* _About this exercise_: If a record holds a picture, leave the picture out and print everything else exactly.

* _Entries supplied_:
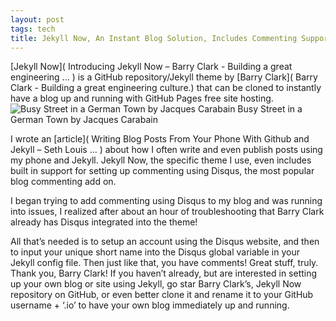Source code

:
 ```yaml
---
layout: post
tags: tech
title: Jekyll Now, An Instant Blog Solution, Includes Commenting Support Using Disqus
---
```


[Jekyll Now]( Introducing Jekyll Now – Barry Clark - Building a great engineering ... ) is a GitHub repository/Jekyll theme by [Barry Clark]( Barry Clark - Building a great engineering culture.) that can be cloned to instantly have a blog up and running with GitHub Pages free site hosting. 
![Busy Street in a German Town by Jacques Carabain](https://upload.wikimedia.org/wikipedia/commons/thumb/9/96/Jacques_Carabain_-_Busy_Street_in_a_German_Town_-_detail.jpg/2000px-Jacques_Carabain_-_Busy_Street_in_a_German_Town_-_detail.jpg)
Busy Street in a German Town by Jacques Carabain   

I wrote an [article]( Writing Blog Posts From Your Phone With Github and Jekyll – Seth Louis ... ) about how I often write and even publish posts using my phone and Jekyll. Jekyll Now, the specific theme I use, even includes built in support for setting up commenting using Disqus, the most popular blog commenting add on. 

I began trying to add commenting using Disqus to my blog and was running into issues, I realized after about an hour of troubleshooting that Barry Clark already has Disqus integrated into the theme! 

All that’s needed is to setup an account using the Disqus website, and then to input your unique short name into the Disqus global variable in your Jekyll config file. Then just like that, you have comments! Great stuff, truly. Thank you, Barry Clark! If you haven’t already, but are interested in setting up your own blog or site using Jekyll, go star Barry Clark’s, Jekyll Now repository on GitHub, or even better clone it and rename it to your GitHub username + ‘.io’ to have your own blog immediately up and running.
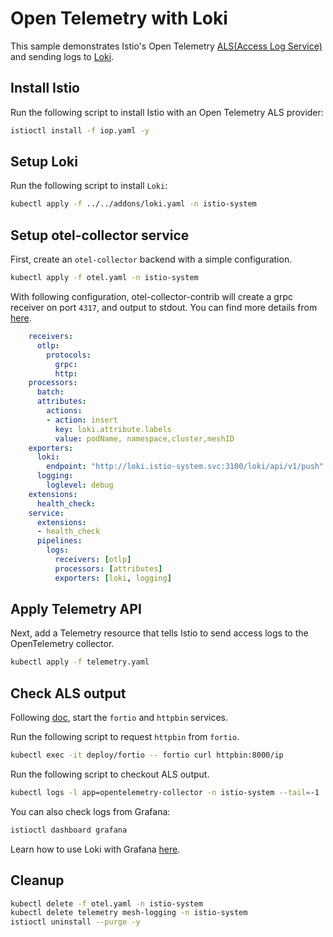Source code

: # Open Telemetry with Loki

This sample demonstrates Istio's Open Telemetry [ALS(Access Log Service)](https://www.envoyproxy.io/docs/envoy/latest/api-v3/extensions/access_loggers/grpc/v3/als.proto) and sending logs to [Loki](https://github.com/grafana/loki).

## Install Istio

Run the following script to install Istio with an Open Telemetry ALS provider:

```bash
istioctl install -f iop.yaml -y
```

## Setup Loki

Run the following script to install `Loki`:

```bash
kubectl apply -f ../../addons/loki.yaml -n istio-system
```

## Setup otel-collector service

First, create an `otel-collector` backend with a simple configuration.

```bash
kubectl apply -f otel.yaml -n istio-system
```

With following configuration, otel-collector-contrib will create a grpc receiver on port `4317`, and output to stdout. You can find more details from [here](https://github.com/open-telemetry/opentelemetry-collector-contrib).

```yaml
    receivers:
      otlp:
        protocols:
          grpc:
          http:
    processors:
      batch:
      attributes:
        actions:
        - action: insert
          key: loki.attribute.labels
          value: podName, namespace,cluster,meshID
    exporters:
      loki:
        endpoint: "http://loki.istio-system.svc:3100/loki/api/v1/push"
      logging:
        loglevel: debug
    extensions:
      health_check:
    service:
      extensions:
      - health_check
      pipelines:
        logs:
          receivers: [otlp]
          processors: [attributes]
          exporters: [loki, logging]
```

## Apply Telemetry API

Next, add a Telemetry resource that tells Istio to send access logs to the OpenTelemetry collector.

```bash
kubectl apply -f telemetry.yaml
```

## Check ALS output

Following [doc](../../httpbin/README.md), start the `fortio` and `httpbin` services.

Run the following script to request `httpbin` from `fortio`.

```bash
kubectl exec -it deploy/fortio -- fortio curl httpbin:8000/ip
```

Run the following script to checkout ALS output.

```bash
kubectl logs -l app=opentelemetry-collector -n istio-system --tail=-1
```

You can also check logs from Grafana:

```bash
istioctl dashboard grafana
```

Learn how to use Loki with Grafana [here](https://grafana.com/docs/grafana/v8.4/datasources/loki/).

## Cleanup

```bash
kubectl delete -f otel.yaml -n istio-system
kubectl delete telemetry mesh-logging -n istio-system
istioctl uninstall --purge -y
```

* _Task response_:
Source code

:
 ```yaml
---
layout: post
tags: tech
title: Jekyll Now, An Instant Blog Solution, Includes Commenting Support Using Disqus
---
```


[Jekyll Now]( Introducing Jekyll Now – Barry Clark - Building a great engineering ... ) is a GitHub repository/Jekyll theme by [Barry Clark]( Barry Clark - Building a great engineering culture.) that can be cloned to instantly have a blog up and running with GitHub Pages free site hosting. 
![Busy Street in a German Town by Jacques Carabain](https://upload.wikimedia.org/wikipedia/commons/thumb/9/96/Jacques_Carabain_-_Busy_Street_in_a_German_Town_-_detail.jpg/2000px-Jacques_Carabain_-_Busy_Street_in_a_German_Town_-_detail.jpg)
Busy Street in a German Town by Jacques Carabain   

I wrote an [article]( Writing Blog Posts From Your Phone With Github and Jekyll – Seth Louis ... ) about how I often write and even publish posts using my phone and Jekyll. Jekyll Now, the specific theme I use, even includes built in support for setting up commenting using Disqus, the most popular blog commenting add on. 

I began trying to add commenting using Disqus to my blog and was running into issues, I realized after about an hour of troubleshooting that Barry Clark already has Disqus integrated into the theme! 

All that’s needed is to setup an account using the Disqus website, and then to input your unique short name into the Disqus global variable in your Jekyll config file. Then just like that, you have comments! Great stuff, truly. Thank you, Barry Clark! If you haven’t already, but are interested in setting up your own blog or site using Jekyll, go star Barry Clark’s, Jekyll Now repository on GitHub, or even better clone it and rename it to your GitHub username + ‘.io’ to have your own blog immediately up and running.
Source code

: # Open Telemetry with Loki

This sample demonstrates Istio's Open Telemetry [ALS(Access Log Service)](https://www.envoyproxy.io/docs/envoy/latest/api-v3/extensions/access_loggers/grpc/v3/als.proto) and sending logs to [Loki](https://github.com/grafana/loki).

## Install Istio

Run the following script to install Istio with an Open Telemetry ALS provider:

```bash
istioctl install -f iop.yaml -y
```

## Setup Loki

Run the following script to install `Loki`:

```bash
kubectl apply -f ../../addons/loki.yaml -n istio-system
```

## Setup otel-collector service

First, create an `otel-collector` backend with a simple configuration.

```bash
kubectl apply -f otel.yaml -n istio-system
```

With following configuration, otel-collector-contrib will create a grpc receiver on port `4317`, and output to stdout. You can find more details from [here](https://github.com/open-telemetry/opentelemetry-collector-contrib).

```yaml
    receivers:
      otlp:
        protocols:
          grpc:
          http:
    processors:
      batch:
      attributes:
        actions:
        - action: insert
          key: loki.attribute.labels
          value: podName, namespace,cluster,meshID
    exporters:
      loki:
        endpoint: "http://loki.istio-system.svc:3100/loki/api/v1/push"
      logging:
        loglevel: debug
    extensions:
      health_check:
    service:
      extensions:
      - health_check
      pipelines:
        logs:
          receivers: [otlp]
          processors: [attributes]
          exporters: [loki, logging]
```

## Apply Telemetry API

Next, add a Telemetry resource that tells Istio to send access logs to the OpenTelemetry collector.

```bash
kubectl apply -f telemetry.yaml
```

## Check ALS output

Following [doc](../../httpbin/README.md), start the `fortio` and `httpbin` services.

Run the following script to request `httpbin` from `fortio`.

```bash
kubectl exec -it deploy/fortio -- fortio curl httpbin:8000/ip
```

Run the following script to checkout ALS output.

```bash
kubectl logs -l app=opentelemetry-collector -n istio-system --tail=-1
```

You can also check logs from Grafana:

```bash
istioctl dashboard grafana
```

Learn how to use Loki with Grafana [here](https://grafana.com/docs/grafana/v8.4/datasources/loki/).

## Cleanup

```bash
kubectl delete -f otel.yaml -n istio-system
kubectl delete telemetry mesh-logging -n istio-system
istioctl uninstall --purge -y
```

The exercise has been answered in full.